To ja w takim razie stanę w obronie Delphi, które tez jest przecież bardzo popularne, i nie wiem czy bardziej niż C# :D Też ma moduły, w każdym może być wiele klas, mogą one nawet być całe prywatne (widoczne tylko w danym module) gdy ich definicja jest w “implementation”. Public (oraz Published) i Protected są jak w javie. Private powoduje, że element jest widoczny w klasie i pakiecie (ale nie podklasach), czyli działa jak “internal”. Strict private działa jak jak private w javie czyli tylko w klasie widać. Strict protected działa jak protected z C# (czyli klasa i podklasa). Słowo “strict” przed “private” i “protected” powoduje, że elementy nie są widoczne w tym samym module, same “private” i “protected” powoduje, że są widoczne w module. Fioletowy dla Delphi w tabelce ? :D
Dzięki za uzupełnienia odnośnie innych języków. W tabelce zamieściłem te trzy głównie dlatego, że sam je dobrze znam/używam, a i – tak jak napisałem w notce – są to najpopularniejsze, kompilowalne języki obiektowe według TIOBE z października:
http://www.tiobe.com/index.php/content/paperinfo/tpci/index.html
Jak widać Delphi i D trzymają się tam dość kiepsko :) Oczywiście można dodać je do tabelki, ale wtedy jej rozmiary rozdęłyby się niepomiernie.
Może na świecie, ale wydaje mi się, że w Polsce Delphi ma się lepiej albo co najmniej tak samo jak C#. A tę notkę piszesz przecież po polsku, więc powinna być dla Polski sprofilowana ;)

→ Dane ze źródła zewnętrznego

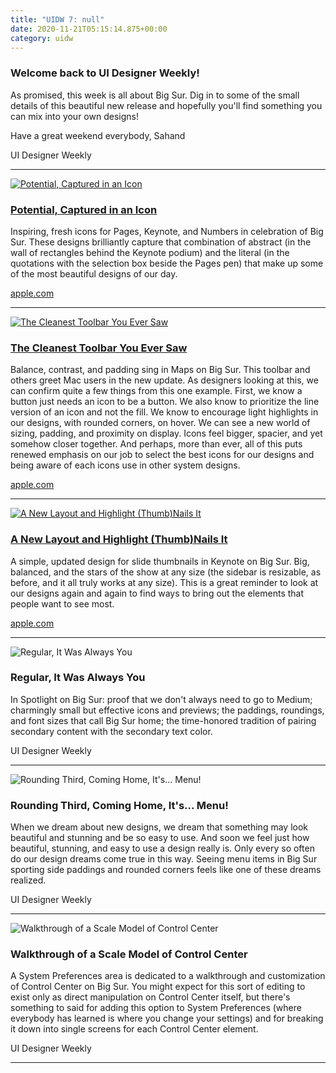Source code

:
 ```yaml
---
title: "UIDW 7: null"
date: 2020-11-21T05:15:14.875+00:00
category: uidw
---
```


### Welcome back to UI Designer Weekly!

As promised, this week is all about Big Sur. Dig in to some of the small details of this beautiful new release and hopefully you'll find something you can mix into your own designs!

Have a great weekend everybody, Sahand

 UI Designer Weekly 

---

[![](https://assets.sahandnayebaziz.org/potential-captured-in-an-icon.jpeg "Potential, Captured in an Icon")](https://cur.at/N7AWm4m?m=web) 

### [Potential, Captured in an Icon](https://cur.at/N7AWm4m?m=web)

Inspiring, fresh icons for Pages, Keynote, and Numbers in celebration of Big Sur. These designs brilliantly capture that combination of abstract (in the wall of rectangles behind the Keynote podium) and the literal (in the quotations with the selection box beside the Pages pen) that make up some of the most beautiful designs of our day.

[apple.com](https://cur.at/N7AWm4m?m=web) 

---

[![](https://assets.sahandnayebaziz.org/the-cleanest-toolbar-you-ever-saw.jpeg "The Cleanest Toolbar You Ever Saw")](https://cur.at/WDrjPdR?m=web) 

### [The Cleanest Toolbar You Ever Saw](https://cur.at/WDrjPdR?m=web)

Balance, contrast, and padding sing in Maps on Big Sur. This toolbar and others greet Mac users in the new update. As designers looking at this, we can confirm quite a few things from this one example. First, we know a button just needs an icon to be a button. We also know to prioritize the line version of an icon and not the fill. We know to encourage light highlights in our designs, with rounded corners, on hover. We can see a new world of sizing, padding, and proximity on display. Icons feel bigger, spacier, and yet somehow closer together. And perhaps, more than ever, all of this puts renewed emphasis on our job to select the best icons for our designs and being aware of each icons use in other system designs.

[apple.com](https://cur.at/WDrjPdR?m=web) 

---

[![](https://assets.sahandnayebaziz.org/a-new-layout-and-highlight-(thumb)nails-it.jpeg "A New Layout and Highlight (Thumb)Nails It")](https://cur.at/5WufLOt?m=web) 

### [A New Layout and Highlight (Thumb)Nails It](https://cur.at/5WufLOt?m=web)

A simple, updated design for slide thumbnails in Keynote on Big Sur. Big, balanced, and the stars of the show at any size (the sidebar is resizable, as before, and it all truly works at any size). This is a great reminder to look at our designs again and again to find ways to bring out the elements that people want to see most.

[apple.com](https://cur.at/5WufLOt?m=web) 

---

![](https://assets.sahandnayebaziz.org/regular-it-was-always-you.jpeg "Regular, It Was Always You") 

### Regular, It Was Always You

In Spotlight on Big Sur: proof that we don't always need to go to Medium; charmingly small but effective icons and previews; the paddings, roundings, and font sizes that call Big Sur home; the time-honored tradition of pairing secondary content with the secondary text color.

 UI Designer Weekly 

---

![](https://assets.sahandnayebaziz.org/rounding-third-coming-home-it's...-menu!.jpeg "Rounding Third, Coming Home, It's... Menu!") 

### Rounding Third, Coming Home, It's... Menu!

When we dream about new designs, we dream that something may look beautiful and stunning and be so easy to use. And soon we feel just how beautiful, stunning, and easy to use a design really is. Only every so often do our design dreams come true in this way. Seeing menu items in Big Sur sporting side paddings and rounded corners feels like one of these dreams realized.

 UI Designer Weekly 

---

![](https://assets.sahandnayebaziz.org/walkthrough-of-a-scale-model-of-control-center.jpeg "Walkthrough of a Scale Model of Control Center") 

### Walkthrough of a Scale Model of Control Center

A System Preferences area is dedicated to a walkthrough and customization of Control Center on Big Sur. You might expect for this sort of editing to exist only as direct manipulation on Control Center itself, but there's something to said for adding this option to System Preferences (where everybody has learned is where you change your settings) and for breaking it down into single screens for each Control Center element.

 UI Designer Weekly 

---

Wg mnie powinno się dodać Delphi, w Polsce jest popularne bo dużo osób używa, ale też niepopularne bo Ci co nie piszą w nim nic o nim nie wiedza (o c++ ludzie wiedzą) co wynika z myśli “Delphi to jak Pascal). Sam fakt, że są klasy jest szokiem dla nich, a co dopiero fakt, że jest 5 zakresów widzialności (published to jak public). To byłby to szokujący post walczący z ciemnogrodem :D
Leciutko zboczę z tematu, ale w ogóle uważam, że ludzie nie używają Delphi bo sobie wmówili, że to z Pascala się wywodzi, a to nie jest “tru”, bo zamiast uroczych nawiasów klamrowych mamy jakieś długie begin…end i w ogóle kod taki rozwlekły. A następnie wracają do swojego ukochanego C++ i zaczynają się głowić, o czym myśleli tydzień temu tworząc taki oto warunek:
while(*a++=*b++);
Wbrew pozorom ta pętelka nie jest taka głupia, bo po dodaniu deklaracji zmiennych dostalibyśmy coś co działa identycznie jak pewna funkcja z biblioteki standardowej C :D
Ktoś ci każe w taki sposób pisać? Można zrobić normalnie wyglądającą pętlę, z czytelnym warunkiem i ciałem, albo jeszcze lepiej – użyć strcpy. Możliwość napisania nieczytelnego kodu to nie jest wada języka.
W Javie nie ma zdaje sie dostepu “internal” . Mozna go conajwyzej eumulowac.